■ REQUIRED ACTION ■
Tally how many lines in the material include the word "Using", then give that figure by itself.

== Segment start ==

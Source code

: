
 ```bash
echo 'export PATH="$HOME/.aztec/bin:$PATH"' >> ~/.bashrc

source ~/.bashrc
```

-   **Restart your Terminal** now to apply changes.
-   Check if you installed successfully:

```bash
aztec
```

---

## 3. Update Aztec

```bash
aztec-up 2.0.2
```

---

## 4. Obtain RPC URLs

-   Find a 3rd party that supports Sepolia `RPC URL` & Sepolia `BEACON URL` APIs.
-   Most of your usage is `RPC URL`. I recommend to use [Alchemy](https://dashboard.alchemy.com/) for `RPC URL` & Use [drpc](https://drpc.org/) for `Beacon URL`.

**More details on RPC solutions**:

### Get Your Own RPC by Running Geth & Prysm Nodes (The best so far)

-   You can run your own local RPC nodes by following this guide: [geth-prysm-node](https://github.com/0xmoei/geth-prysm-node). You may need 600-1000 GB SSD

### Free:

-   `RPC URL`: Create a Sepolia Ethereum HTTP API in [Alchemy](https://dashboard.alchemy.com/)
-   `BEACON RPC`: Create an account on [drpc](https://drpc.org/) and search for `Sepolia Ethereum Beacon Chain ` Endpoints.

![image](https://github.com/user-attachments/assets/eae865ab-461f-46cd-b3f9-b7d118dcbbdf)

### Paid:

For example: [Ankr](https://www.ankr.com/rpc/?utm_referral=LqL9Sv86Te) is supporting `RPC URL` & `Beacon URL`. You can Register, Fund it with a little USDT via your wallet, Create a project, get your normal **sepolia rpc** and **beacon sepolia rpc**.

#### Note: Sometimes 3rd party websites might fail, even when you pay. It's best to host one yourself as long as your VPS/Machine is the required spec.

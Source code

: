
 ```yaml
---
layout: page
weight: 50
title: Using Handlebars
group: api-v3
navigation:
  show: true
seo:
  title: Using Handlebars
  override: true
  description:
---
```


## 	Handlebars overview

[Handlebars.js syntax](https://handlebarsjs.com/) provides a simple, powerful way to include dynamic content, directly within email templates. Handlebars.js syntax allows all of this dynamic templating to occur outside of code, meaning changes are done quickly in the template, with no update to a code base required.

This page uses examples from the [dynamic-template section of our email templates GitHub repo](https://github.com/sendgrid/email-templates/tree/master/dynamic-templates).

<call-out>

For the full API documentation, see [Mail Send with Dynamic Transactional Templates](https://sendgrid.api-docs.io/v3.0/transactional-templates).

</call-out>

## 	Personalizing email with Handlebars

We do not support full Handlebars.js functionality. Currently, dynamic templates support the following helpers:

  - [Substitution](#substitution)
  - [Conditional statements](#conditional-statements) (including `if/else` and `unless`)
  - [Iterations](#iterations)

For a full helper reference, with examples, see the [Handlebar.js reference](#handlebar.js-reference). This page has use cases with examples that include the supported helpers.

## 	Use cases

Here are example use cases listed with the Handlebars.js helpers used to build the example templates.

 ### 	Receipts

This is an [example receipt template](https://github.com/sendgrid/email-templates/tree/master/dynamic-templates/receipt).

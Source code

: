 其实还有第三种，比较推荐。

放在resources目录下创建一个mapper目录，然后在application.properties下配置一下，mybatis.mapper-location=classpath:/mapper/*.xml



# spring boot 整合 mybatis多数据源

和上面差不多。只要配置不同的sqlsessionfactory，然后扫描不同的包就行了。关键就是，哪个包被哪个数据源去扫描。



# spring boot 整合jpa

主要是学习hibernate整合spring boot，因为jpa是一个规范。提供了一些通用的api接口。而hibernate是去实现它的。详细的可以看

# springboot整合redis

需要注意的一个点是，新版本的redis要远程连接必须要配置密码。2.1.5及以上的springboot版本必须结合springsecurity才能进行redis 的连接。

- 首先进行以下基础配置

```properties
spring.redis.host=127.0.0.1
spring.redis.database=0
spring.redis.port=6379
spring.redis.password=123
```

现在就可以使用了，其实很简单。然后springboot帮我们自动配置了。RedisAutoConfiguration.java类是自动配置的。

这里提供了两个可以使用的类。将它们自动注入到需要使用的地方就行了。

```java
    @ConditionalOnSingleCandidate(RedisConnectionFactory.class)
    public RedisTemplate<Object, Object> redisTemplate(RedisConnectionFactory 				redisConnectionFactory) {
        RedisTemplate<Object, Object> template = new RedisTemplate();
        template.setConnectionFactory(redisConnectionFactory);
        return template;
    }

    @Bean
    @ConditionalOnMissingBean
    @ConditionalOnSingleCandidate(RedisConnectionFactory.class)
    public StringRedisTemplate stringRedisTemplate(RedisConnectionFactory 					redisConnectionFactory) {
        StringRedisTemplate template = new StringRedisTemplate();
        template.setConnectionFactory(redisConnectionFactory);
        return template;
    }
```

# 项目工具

== Segment end ==

■ RESPONSE BOX ■
2